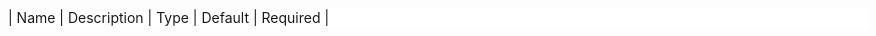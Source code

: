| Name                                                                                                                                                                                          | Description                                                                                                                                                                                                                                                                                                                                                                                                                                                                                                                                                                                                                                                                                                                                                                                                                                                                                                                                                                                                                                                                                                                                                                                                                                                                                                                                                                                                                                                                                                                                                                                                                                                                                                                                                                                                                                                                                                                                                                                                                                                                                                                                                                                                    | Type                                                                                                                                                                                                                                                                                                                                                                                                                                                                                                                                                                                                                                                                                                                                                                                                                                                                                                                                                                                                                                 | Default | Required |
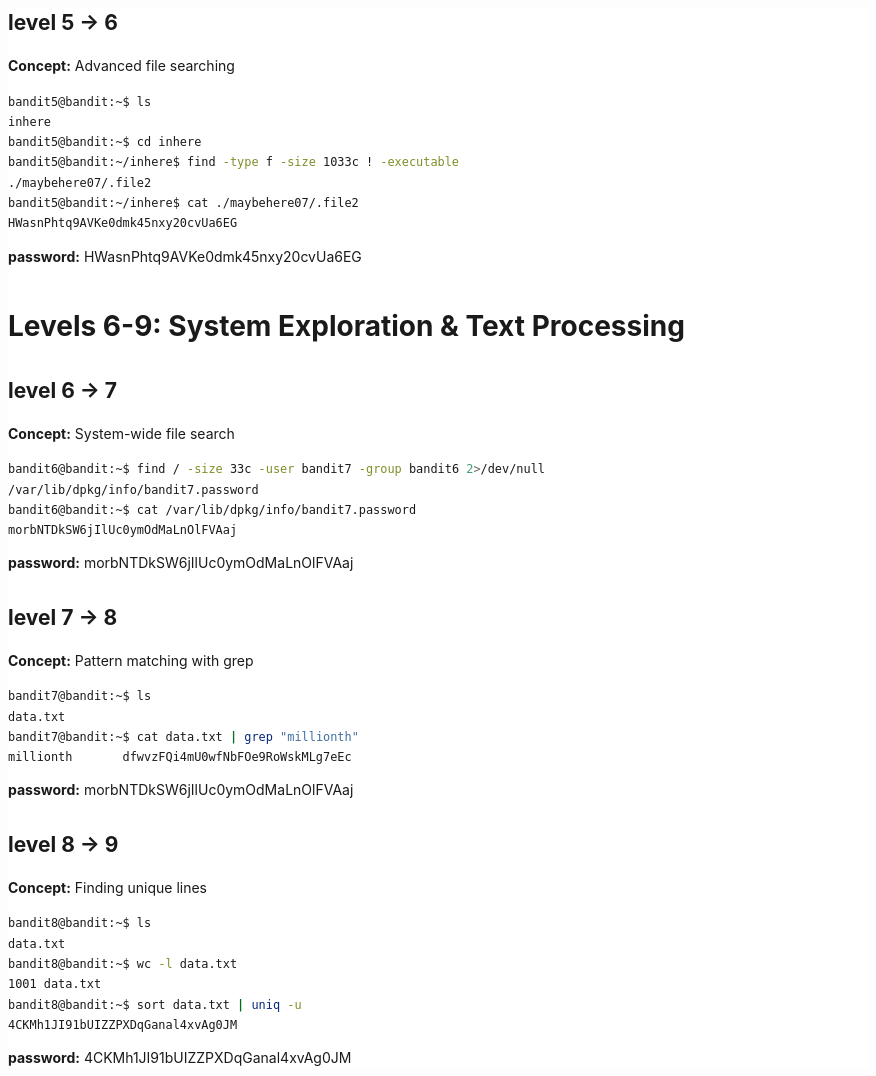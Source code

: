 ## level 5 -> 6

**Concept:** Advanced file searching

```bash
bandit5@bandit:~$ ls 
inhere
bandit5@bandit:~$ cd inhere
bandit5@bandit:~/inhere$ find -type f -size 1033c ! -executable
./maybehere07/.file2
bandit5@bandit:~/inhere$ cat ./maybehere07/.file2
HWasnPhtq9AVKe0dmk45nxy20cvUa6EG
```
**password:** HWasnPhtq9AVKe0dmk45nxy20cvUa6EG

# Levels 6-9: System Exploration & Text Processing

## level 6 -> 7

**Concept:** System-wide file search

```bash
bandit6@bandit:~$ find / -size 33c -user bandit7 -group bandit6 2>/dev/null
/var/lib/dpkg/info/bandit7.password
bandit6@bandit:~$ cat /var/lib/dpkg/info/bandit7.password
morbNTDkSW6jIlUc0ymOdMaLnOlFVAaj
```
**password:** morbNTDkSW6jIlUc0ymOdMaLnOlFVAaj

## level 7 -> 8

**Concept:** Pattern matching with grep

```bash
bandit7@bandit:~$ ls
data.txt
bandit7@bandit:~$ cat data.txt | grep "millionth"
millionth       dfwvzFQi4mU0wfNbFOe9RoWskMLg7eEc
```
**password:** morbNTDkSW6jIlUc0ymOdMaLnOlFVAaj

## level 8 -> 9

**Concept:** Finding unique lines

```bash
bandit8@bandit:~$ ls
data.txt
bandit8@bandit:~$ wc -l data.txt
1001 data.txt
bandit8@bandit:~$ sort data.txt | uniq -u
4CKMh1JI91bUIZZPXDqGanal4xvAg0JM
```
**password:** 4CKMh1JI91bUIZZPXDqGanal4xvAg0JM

++++

Exercise aim: Could you copy each line from the listing that has the word "inhere" in it?

Solution for this task:
inhere
bandit5@bandit:~$ cd inhere
bandit5@bandit:~/inhere$ find -type f -size 1033c ! -executable
bandit5@bandit:~/inhere$ cat ./maybehere07/.file2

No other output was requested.